Collected data entries:
+ + + + +
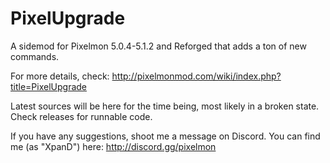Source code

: # PixelUpgrade
A sidemod for Pixelmon 5.0.4-5.1.2 and Reforged that adds a ton of new commands.

For more details, check:
http://pixelmonmod.com/wiki/index.php?title=PixelUpgrade

Latest sources will be here for the time being, most likely in a broken state. Check releases for runnable code.

If you have any suggestions, shoot me a message on Discord. You can find me (as "XpanD") here:
http://discord.gg/pixelmon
+ + + + +
Work to be completed: What is needed is the number of lines in the data that hold the word "http", and nothing more.

Result: 2